ImperialCollegeLondon / R2T2

Research References Tracking Tool
MIT License
14 stars 155 forks source link

[Discussion] Source files and processing references #51

Open dalonsoa opened 4 years ago

dalonsoa commented 4 years ago

The main use case of R2T2 - at least in my mind - is to annotate libraries and then retrieve the references used when running a script that uses those libraries.

Under this circumstances, two comments come to my mind:

1) It is important to note that each library should have its own references source file - at least one - and therefore it cannot be indicated by the user when running R2T2. If (let's dream) numpy, scipy and scikit-learn adopt R2T2 and I run a script using them, when processing the used references, each should be look for the information in the corresponding source file.

So, for this to work, we have to enable a way of adding references source files to the BIBLIOGRAPHY object, something like BIBLIOGRPAHY.add_source(path_to_source) in the __init__.py of the library.

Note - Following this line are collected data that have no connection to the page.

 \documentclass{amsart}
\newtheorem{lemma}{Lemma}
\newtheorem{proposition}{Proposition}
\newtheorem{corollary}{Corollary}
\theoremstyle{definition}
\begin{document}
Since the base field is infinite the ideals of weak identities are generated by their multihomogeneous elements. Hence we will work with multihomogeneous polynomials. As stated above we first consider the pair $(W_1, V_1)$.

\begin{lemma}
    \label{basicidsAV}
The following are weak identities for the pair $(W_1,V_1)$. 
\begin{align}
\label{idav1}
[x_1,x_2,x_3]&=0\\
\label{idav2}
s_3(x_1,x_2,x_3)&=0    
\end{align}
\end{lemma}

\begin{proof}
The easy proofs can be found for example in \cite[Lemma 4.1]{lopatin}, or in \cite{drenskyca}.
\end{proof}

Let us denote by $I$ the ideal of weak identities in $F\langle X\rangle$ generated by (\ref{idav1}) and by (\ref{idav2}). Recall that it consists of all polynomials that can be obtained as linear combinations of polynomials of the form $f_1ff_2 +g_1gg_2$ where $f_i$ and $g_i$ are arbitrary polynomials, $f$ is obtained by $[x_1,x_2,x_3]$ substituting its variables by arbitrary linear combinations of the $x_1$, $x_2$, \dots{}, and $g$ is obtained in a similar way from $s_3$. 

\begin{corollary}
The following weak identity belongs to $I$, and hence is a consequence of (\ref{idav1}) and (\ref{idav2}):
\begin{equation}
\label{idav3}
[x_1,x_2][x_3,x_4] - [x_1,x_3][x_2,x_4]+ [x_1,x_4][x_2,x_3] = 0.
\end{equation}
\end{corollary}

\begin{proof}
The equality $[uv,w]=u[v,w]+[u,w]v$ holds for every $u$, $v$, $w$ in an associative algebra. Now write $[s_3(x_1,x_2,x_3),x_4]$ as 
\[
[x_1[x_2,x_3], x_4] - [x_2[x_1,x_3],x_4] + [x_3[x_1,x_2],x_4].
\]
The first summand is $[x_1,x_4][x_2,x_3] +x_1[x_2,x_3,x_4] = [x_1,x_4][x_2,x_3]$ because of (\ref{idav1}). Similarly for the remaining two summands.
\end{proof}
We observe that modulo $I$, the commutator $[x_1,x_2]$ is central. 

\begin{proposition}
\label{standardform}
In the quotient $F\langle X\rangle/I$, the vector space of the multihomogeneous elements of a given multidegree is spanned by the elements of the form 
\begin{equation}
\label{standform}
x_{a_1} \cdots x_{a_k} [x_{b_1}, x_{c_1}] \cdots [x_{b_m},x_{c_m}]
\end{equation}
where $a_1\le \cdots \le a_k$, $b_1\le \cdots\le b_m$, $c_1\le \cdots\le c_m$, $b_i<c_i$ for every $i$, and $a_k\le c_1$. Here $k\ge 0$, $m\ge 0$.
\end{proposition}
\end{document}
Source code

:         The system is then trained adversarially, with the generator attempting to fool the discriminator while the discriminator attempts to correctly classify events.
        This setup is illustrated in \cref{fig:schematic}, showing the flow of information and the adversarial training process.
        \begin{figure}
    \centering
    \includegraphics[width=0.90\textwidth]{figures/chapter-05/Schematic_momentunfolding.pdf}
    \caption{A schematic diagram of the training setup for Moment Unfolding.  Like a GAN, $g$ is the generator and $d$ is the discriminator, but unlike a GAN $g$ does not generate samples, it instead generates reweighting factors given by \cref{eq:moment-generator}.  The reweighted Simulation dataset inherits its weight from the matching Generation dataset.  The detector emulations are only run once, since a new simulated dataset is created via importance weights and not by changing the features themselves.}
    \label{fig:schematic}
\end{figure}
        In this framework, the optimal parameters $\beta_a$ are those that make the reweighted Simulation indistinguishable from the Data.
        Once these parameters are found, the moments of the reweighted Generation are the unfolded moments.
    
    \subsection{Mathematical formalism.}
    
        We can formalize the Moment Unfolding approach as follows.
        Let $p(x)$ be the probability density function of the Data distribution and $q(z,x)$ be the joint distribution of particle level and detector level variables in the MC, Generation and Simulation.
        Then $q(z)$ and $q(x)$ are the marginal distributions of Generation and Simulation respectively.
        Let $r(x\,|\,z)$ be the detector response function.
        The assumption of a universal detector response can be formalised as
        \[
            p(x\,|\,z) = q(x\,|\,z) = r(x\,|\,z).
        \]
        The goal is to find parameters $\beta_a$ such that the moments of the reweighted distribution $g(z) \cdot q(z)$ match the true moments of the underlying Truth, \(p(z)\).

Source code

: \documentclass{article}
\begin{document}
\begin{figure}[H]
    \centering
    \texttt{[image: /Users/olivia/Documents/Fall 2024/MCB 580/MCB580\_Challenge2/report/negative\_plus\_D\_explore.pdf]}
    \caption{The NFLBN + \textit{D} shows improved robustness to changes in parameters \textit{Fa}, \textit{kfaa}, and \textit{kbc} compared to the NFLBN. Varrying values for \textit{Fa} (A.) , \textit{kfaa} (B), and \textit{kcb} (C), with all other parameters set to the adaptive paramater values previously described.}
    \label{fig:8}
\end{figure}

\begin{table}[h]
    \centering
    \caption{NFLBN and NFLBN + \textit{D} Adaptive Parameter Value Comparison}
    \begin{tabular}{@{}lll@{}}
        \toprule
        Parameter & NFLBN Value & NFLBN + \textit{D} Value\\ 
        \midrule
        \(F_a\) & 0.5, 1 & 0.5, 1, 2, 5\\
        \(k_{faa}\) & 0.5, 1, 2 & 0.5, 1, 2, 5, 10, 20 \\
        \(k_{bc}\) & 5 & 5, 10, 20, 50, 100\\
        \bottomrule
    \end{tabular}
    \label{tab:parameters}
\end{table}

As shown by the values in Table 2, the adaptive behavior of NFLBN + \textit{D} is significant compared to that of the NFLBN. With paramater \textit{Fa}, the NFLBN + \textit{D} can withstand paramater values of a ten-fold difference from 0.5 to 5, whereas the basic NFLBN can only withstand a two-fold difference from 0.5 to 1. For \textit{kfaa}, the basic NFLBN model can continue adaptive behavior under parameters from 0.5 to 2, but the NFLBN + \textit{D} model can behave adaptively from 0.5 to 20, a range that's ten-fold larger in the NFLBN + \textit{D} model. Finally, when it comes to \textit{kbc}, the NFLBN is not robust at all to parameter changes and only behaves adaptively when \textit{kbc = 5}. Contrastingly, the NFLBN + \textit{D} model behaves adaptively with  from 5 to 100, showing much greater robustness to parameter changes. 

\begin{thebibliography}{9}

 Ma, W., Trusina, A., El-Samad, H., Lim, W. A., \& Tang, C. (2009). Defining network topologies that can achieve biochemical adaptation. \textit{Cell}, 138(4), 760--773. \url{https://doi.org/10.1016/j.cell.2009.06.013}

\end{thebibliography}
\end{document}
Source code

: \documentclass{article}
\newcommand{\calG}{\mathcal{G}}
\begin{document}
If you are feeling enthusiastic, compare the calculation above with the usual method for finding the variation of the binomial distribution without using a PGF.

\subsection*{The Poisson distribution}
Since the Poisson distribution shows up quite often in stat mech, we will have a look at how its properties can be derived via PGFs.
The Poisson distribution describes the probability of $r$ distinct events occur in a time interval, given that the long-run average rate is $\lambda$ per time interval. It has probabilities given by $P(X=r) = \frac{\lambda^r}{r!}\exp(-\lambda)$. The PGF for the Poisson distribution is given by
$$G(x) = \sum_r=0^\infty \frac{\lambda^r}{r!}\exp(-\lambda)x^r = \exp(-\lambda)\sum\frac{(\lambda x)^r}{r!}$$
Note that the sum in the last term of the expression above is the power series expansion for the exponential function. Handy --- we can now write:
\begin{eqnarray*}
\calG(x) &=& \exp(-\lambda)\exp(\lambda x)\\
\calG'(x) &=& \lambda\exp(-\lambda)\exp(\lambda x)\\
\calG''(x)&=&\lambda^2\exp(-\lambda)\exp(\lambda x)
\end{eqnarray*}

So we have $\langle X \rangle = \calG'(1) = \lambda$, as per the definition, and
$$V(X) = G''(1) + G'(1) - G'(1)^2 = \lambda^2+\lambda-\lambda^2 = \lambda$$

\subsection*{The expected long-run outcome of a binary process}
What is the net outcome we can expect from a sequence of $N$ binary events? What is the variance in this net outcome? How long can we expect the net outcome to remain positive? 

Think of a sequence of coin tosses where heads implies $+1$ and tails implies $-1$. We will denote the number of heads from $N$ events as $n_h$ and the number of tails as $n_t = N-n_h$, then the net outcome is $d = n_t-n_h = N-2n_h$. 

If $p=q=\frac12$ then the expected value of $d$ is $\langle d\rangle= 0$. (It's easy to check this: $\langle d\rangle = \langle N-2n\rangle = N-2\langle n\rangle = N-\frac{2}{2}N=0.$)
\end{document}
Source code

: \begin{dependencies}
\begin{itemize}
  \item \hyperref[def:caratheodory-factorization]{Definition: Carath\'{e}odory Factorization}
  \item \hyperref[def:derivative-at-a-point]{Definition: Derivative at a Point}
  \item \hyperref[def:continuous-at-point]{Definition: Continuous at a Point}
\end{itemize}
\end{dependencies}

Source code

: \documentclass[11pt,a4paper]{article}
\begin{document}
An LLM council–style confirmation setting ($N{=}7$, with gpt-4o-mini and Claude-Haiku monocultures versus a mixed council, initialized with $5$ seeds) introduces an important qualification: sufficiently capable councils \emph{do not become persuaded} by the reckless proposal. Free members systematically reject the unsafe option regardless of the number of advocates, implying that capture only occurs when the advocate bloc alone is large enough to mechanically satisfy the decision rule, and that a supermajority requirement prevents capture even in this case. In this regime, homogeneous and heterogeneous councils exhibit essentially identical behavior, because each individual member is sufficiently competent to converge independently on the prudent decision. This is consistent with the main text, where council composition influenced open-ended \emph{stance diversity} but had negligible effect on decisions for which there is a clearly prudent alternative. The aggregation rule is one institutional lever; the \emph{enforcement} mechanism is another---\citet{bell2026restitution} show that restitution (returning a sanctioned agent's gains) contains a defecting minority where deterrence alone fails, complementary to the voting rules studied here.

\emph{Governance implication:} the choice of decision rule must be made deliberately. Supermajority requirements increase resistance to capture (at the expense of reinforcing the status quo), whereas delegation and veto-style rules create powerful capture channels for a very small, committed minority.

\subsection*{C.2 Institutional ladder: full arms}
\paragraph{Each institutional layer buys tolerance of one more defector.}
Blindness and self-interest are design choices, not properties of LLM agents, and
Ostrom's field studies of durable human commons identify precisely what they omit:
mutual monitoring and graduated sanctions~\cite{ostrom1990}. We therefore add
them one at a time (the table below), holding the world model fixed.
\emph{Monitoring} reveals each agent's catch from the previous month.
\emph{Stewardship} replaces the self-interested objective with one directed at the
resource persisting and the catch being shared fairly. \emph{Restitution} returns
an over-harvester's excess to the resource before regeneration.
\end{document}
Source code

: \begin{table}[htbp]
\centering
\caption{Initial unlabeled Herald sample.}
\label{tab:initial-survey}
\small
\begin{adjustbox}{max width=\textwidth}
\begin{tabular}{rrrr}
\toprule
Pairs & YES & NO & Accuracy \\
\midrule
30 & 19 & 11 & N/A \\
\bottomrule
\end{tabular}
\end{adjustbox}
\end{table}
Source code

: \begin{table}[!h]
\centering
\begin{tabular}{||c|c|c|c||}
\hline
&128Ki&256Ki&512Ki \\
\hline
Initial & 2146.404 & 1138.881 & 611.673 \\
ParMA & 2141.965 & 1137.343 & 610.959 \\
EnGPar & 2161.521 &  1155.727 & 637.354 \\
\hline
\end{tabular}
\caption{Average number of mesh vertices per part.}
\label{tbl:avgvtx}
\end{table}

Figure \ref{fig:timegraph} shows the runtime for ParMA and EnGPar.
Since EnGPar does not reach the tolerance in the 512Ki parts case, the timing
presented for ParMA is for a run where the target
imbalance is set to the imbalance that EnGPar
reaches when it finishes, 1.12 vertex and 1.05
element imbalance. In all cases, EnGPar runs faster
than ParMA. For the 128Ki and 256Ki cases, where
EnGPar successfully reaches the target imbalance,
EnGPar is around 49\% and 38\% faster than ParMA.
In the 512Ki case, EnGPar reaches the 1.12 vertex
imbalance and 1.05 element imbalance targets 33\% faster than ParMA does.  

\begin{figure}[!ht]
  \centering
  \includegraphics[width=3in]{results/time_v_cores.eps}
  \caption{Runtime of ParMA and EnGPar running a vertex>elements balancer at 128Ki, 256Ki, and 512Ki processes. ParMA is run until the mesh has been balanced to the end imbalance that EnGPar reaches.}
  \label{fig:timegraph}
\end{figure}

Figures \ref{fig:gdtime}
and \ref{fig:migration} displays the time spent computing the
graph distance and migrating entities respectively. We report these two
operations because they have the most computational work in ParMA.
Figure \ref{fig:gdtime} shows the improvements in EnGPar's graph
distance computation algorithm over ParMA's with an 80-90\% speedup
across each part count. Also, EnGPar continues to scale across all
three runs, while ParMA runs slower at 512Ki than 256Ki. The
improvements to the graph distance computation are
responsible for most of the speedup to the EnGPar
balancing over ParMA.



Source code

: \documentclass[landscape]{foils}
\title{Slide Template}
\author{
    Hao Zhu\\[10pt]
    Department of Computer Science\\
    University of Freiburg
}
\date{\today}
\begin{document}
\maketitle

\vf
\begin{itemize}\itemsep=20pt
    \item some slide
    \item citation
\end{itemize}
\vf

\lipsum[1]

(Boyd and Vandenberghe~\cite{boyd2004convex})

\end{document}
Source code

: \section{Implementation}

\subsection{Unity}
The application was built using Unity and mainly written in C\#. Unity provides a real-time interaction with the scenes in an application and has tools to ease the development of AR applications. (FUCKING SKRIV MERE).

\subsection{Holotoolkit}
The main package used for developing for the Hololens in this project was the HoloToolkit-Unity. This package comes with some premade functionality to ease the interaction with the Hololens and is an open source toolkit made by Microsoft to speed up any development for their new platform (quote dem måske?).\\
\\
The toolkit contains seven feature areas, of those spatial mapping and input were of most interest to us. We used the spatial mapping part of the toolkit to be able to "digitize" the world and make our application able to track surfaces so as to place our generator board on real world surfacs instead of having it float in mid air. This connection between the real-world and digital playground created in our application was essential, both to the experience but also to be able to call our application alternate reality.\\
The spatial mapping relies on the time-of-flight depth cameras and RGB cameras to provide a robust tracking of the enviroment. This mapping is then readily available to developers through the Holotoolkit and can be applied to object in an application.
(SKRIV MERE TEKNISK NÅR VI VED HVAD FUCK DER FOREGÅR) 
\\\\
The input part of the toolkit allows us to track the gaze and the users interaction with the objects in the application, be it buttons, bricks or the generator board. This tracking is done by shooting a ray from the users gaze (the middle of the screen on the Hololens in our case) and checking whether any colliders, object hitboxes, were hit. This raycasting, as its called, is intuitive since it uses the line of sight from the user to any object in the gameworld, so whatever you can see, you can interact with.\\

Then we can probably use the inspect to figure out what's the library adding the source.

2) As @ChasNelson1990 has pointed out in #32, loading the bibtex file each time a bibtex key needs to be processed is expensive and makes no sense. So, whenever a reference is processed, appart for looking for the full reference in the correct source, the loaded source should be cached, so processing further references for the same library does not incur in extra i/o operations.

In summary:

ChasNelson1990 commented 4 years ago

Comments on 1:

dalonsoa commented 4 years ago
ChasNelson1990 commented 4 years ago

I thought new-style modules didn't require __init__.py files anymore?

Also, there's a difference between Python enforcing a language standard and us... Personally, I just think that enforcing things never does well... however! maybe I'm just being pessimistic and we should do it and see if anybody complains.

Fairpoint that the toml doesn't come down when we install!

ChasNelson1990 commented 4 years ago

*although I can't find any evidence for my first point right now...

dalonsoa commented 4 years ago

Ok, let's ignore where to put it. Do we agree we need a way for each package to indicate where their reference source is? Does something like BIBLIOGRPAHY.add_source(path_to_source) called somewhere within the library code looks sensible?

ChasNelson1990 commented 4 years ago

I'd be happy with that. It was my original plan when I started yesterday but I decided to use cli-parameters to keep things inline with what was already being used. :-)

dalonsoa commented 4 years ago

Yep, I guess things evolve with time and the complexity of the code. The cli is still neded for users to define in what output format they want the references list, but the input of those references is up to the package using R2T2.

ChasNelson1990 commented 4 years ago

Yea, that makes sense.